Although many Caribbean islands were initially populated by Amerindian groups such as the Taíno and Kalinago, no evidence of this has been found in the Cayman Islands. Therefore, native Caymanians do not have any Amerindian heritage from their own islands; however, a significant number of Jamaicans have settled in the Cayman Islands over the years, so they and their descendants may have some Amerindian blood via Jamaica. Slavery was less common on the Cayman Islands than in many other parts of the Caribbean, resulting in a more even distribution of African and European ancestry. Those of mixed race make up 41.3% of the population, with white Caymanians and immigrants of European ancestry making up 24.1%, and black Caymanians and immigrants of African ancestry following at 23.9%. South Asians, mainly Filipinos and Indians, as well as Caymanians of South Asian descent, make up 8.1%, and the remaining 2.6% belong to various ethnic groups.

==Language==

The official language of the Cayman Islands is English. The Caymanian accent retains elements passed down from English, Scottish, and Welsh settlers (among others) in a language variety known as Cayman Creole. Young Caymanians often borrow terms from Jamaican patois due to the popularity of Jamaican pop culture and influences from Jamaican immigrants in the islands. It is also quite commonplace to hear some residents converse in Spanish as many citizens have relocated from Latin America to work and live on Grand Cayman. The Latin American nations with greatest representation are Honduras, Cuba, Colombia, Nicaragua, and the Dominican Republic. Spanish speakers comprise almost 10% of the population and is predominantly of the Caribbean dialect. Tagalog is spoken by about 8% of inhabitants most of whom are Filipino residents on work permits. The remainder of the population converse in various languages, with some including Hindi, Afrikaans and Portuguese.

==Religion==

The predominant religion on the Cayman Islands, as of 2021, is Christianity at 66.9%; this is down from over 80% in 2010. Denominations practiced include; Church of God, United Church, Anglican Church, Baptist Church, Roman Catholic Church, Seventh-day Adventist Church, and Pentecostal Church. Roman Catholic churches are St. Ignatius Church, George Town and Stella Maris Church, Cayman Brac. Many citizens are deeply religious, regularly going to church, however, the number of Caymanians who identify as non-religious has skyrocketed since the 2010 census, with around 25% professing no religion or a denomination not widespread. This is up from 9.3% during the last census. Ports are closed on Sundays and Christian holidays. There are places of worship in George Town for Jehovah's Witnesses and followers of the Baháʼí Faith. The Cayman Islands also hosts a growing Jewish community.

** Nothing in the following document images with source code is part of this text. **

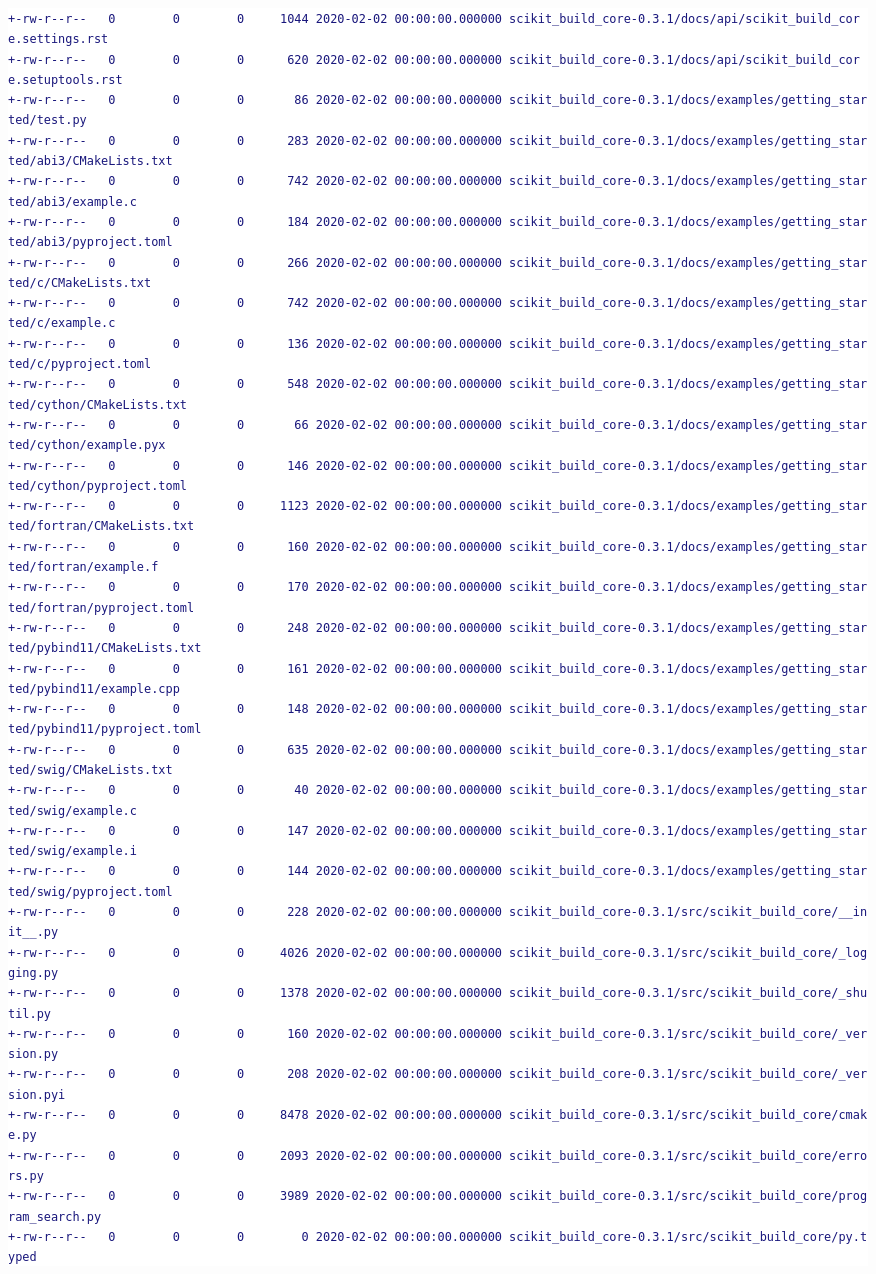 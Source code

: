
 ```diff
+-rw-r--r--   0        0        0     1044 2020-02-02 00:00:00.000000 scikit_build_core-0.3.1/docs/api/scikit_build_core.settings.rst
+-rw-r--r--   0        0        0      620 2020-02-02 00:00:00.000000 scikit_build_core-0.3.1/docs/api/scikit_build_core.setuptools.rst
+-rw-r--r--   0        0        0       86 2020-02-02 00:00:00.000000 scikit_build_core-0.3.1/docs/examples/getting_started/test.py
+-rw-r--r--   0        0        0      283 2020-02-02 00:00:00.000000 scikit_build_core-0.3.1/docs/examples/getting_started/abi3/CMakeLists.txt
+-rw-r--r--   0        0        0      742 2020-02-02 00:00:00.000000 scikit_build_core-0.3.1/docs/examples/getting_started/abi3/example.c
+-rw-r--r--   0        0        0      184 2020-02-02 00:00:00.000000 scikit_build_core-0.3.1/docs/examples/getting_started/abi3/pyproject.toml
+-rw-r--r--   0        0        0      266 2020-02-02 00:00:00.000000 scikit_build_core-0.3.1/docs/examples/getting_started/c/CMakeLists.txt
+-rw-r--r--   0        0        0      742 2020-02-02 00:00:00.000000 scikit_build_core-0.3.1/docs/examples/getting_started/c/example.c
+-rw-r--r--   0        0        0      136 2020-02-02 00:00:00.000000 scikit_build_core-0.3.1/docs/examples/getting_started/c/pyproject.toml
+-rw-r--r--   0        0        0      548 2020-02-02 00:00:00.000000 scikit_build_core-0.3.1/docs/examples/getting_started/cython/CMakeLists.txt
+-rw-r--r--   0        0        0       66 2020-02-02 00:00:00.000000 scikit_build_core-0.3.1/docs/examples/getting_started/cython/example.pyx
+-rw-r--r--   0        0        0      146 2020-02-02 00:00:00.000000 scikit_build_core-0.3.1/docs/examples/getting_started/cython/pyproject.toml
+-rw-r--r--   0        0        0     1123 2020-02-02 00:00:00.000000 scikit_build_core-0.3.1/docs/examples/getting_started/fortran/CMakeLists.txt
+-rw-r--r--   0        0        0      160 2020-02-02 00:00:00.000000 scikit_build_core-0.3.1/docs/examples/getting_started/fortran/example.f
+-rw-r--r--   0        0        0      170 2020-02-02 00:00:00.000000 scikit_build_core-0.3.1/docs/examples/getting_started/fortran/pyproject.toml
+-rw-r--r--   0        0        0      248 2020-02-02 00:00:00.000000 scikit_build_core-0.3.1/docs/examples/getting_started/pybind11/CMakeLists.txt
+-rw-r--r--   0        0        0      161 2020-02-02 00:00:00.000000 scikit_build_core-0.3.1/docs/examples/getting_started/pybind11/example.cpp
+-rw-r--r--   0        0        0      148 2020-02-02 00:00:00.000000 scikit_build_core-0.3.1/docs/examples/getting_started/pybind11/pyproject.toml
+-rw-r--r--   0        0        0      635 2020-02-02 00:00:00.000000 scikit_build_core-0.3.1/docs/examples/getting_started/swig/CMakeLists.txt
+-rw-r--r--   0        0        0       40 2020-02-02 00:00:00.000000 scikit_build_core-0.3.1/docs/examples/getting_started/swig/example.c
+-rw-r--r--   0        0        0      147 2020-02-02 00:00:00.000000 scikit_build_core-0.3.1/docs/examples/getting_started/swig/example.i
+-rw-r--r--   0        0        0      144 2020-02-02 00:00:00.000000 scikit_build_core-0.3.1/docs/examples/getting_started/swig/pyproject.toml
+-rw-r--r--   0        0        0      228 2020-02-02 00:00:00.000000 scikit_build_core-0.3.1/src/scikit_build_core/__init__.py
+-rw-r--r--   0        0        0     4026 2020-02-02 00:00:00.000000 scikit_build_core-0.3.1/src/scikit_build_core/_logging.py
+-rw-r--r--   0        0        0     1378 2020-02-02 00:00:00.000000 scikit_build_core-0.3.1/src/scikit_build_core/_shutil.py
+-rw-r--r--   0        0        0      160 2020-02-02 00:00:00.000000 scikit_build_core-0.3.1/src/scikit_build_core/_version.py
+-rw-r--r--   0        0        0      208 2020-02-02 00:00:00.000000 scikit_build_core-0.3.1/src/scikit_build_core/_version.pyi
+-rw-r--r--   0        0        0     8478 2020-02-02 00:00:00.000000 scikit_build_core-0.3.1/src/scikit_build_core/cmake.py
+-rw-r--r--   0        0        0     2093 2020-02-02 00:00:00.000000 scikit_build_core-0.3.1/src/scikit_build_core/errors.py
+-rw-r--r--   0        0        0     3989 2020-02-02 00:00:00.000000 scikit_build_core-0.3.1/src/scikit_build_core/program_search.py
+-rw-r--r--   0        0        0        0 2020-02-02 00:00:00.000000 scikit_build_core-0.3.1/src/scikit_build_core/py.typed
``` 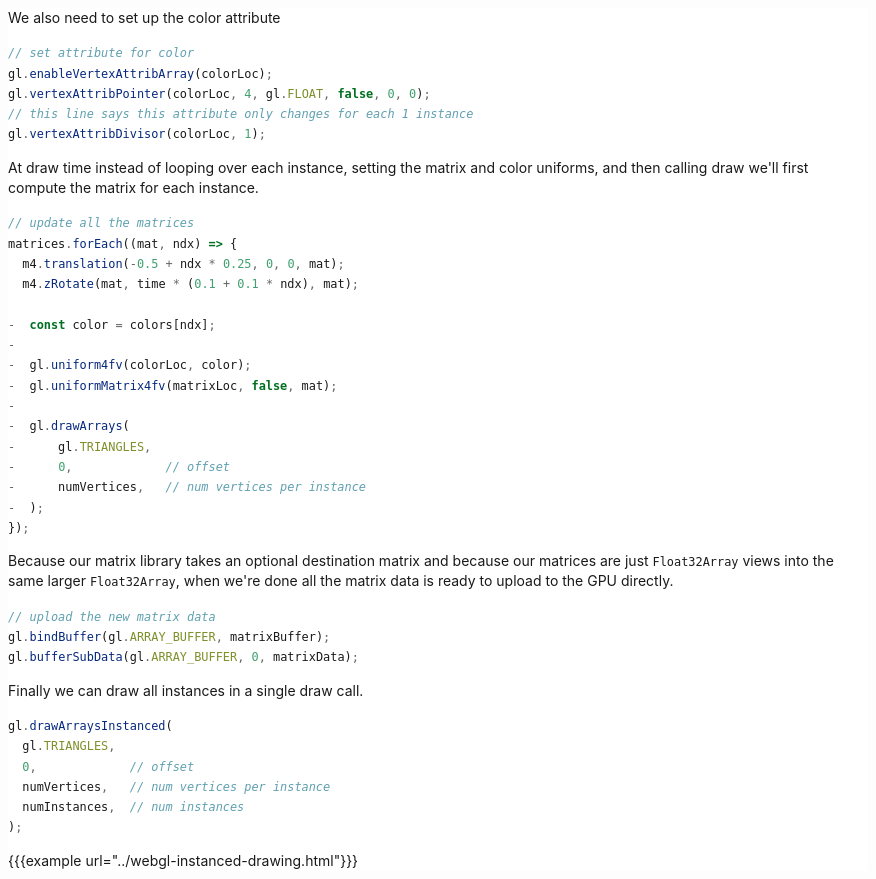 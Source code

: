 We also need to set up the color attribute

```js
// set attribute for color
gl.enableVertexAttribArray(colorLoc);
gl.vertexAttribPointer(colorLoc, 4, gl.FLOAT, false, 0, 0);
// this line says this attribute only changes for each 1 instance
gl.vertexAttribDivisor(colorLoc, 1);
```

At draw time instead of looping over each instance,
setting the matrix and color uniforms, and then calling draw
we'll first compute the matrix for each instance.

```js
// update all the matrices
matrices.forEach((mat, ndx) => {
  m4.translation(-0.5 + ndx * 0.25, 0, 0, mat);
  m4.zRotate(mat, time * (0.1 + 0.1 * ndx), mat);

-  const color = colors[ndx];
-
-  gl.uniform4fv(colorLoc, color);
-  gl.uniformMatrix4fv(matrixLoc, false, mat);
-
-  gl.drawArrays(
-      gl.TRIANGLES,
-      0,             // offset
-      numVertices,   // num vertices per instance
-  );
});
```

Because our matrix library takes an optional destination matrix
and because our matrices are just `Float32Array` views into
the same larger `Float32Array`, when we're done all the matrix
data is ready to upload to the GPU directly.

```js
// upload the new matrix data
gl.bindBuffer(gl.ARRAY_BUFFER, matrixBuffer);
gl.bufferSubData(gl.ARRAY_BUFFER, 0, matrixData);
```

Finally we can draw all instances in a single draw call.

```js
gl.drawArraysInstanced(
  gl.TRIANGLES,
  0,             // offset
  numVertices,   // num vertices per instance
  numInstances,  // num instances
);
```

{{{example url="../webgl-instanced-drawing.html"}}}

| Year | Percent of Hindus | Increase |
|---|---|---|
| 2000 | 0.25% |  |
| 2008 | 1% | +0.75% |
| 2011 | 0.8% | −0.2% |
| 2021 | 2.4% | +2.6% |

Hinduism is a minority religion in the Cayman Islands and is one of the smallest religions. Although it is unknown as to when Hinduism was introduced to the Cayman Islands. There is no Hindu temple located in the Cayman
Islands, but there is at least one home which is set aside for the purpose of worship. There were only 98 Hindus in Cayman according to the 2000 census (about 0.25% of the population). In the 2008 census, the number of Hindus increased to 510 (1% of the total population). The 2010 Census showed the number of Hindus decreasing to 454 (0.8% of the total Cayman Islands population).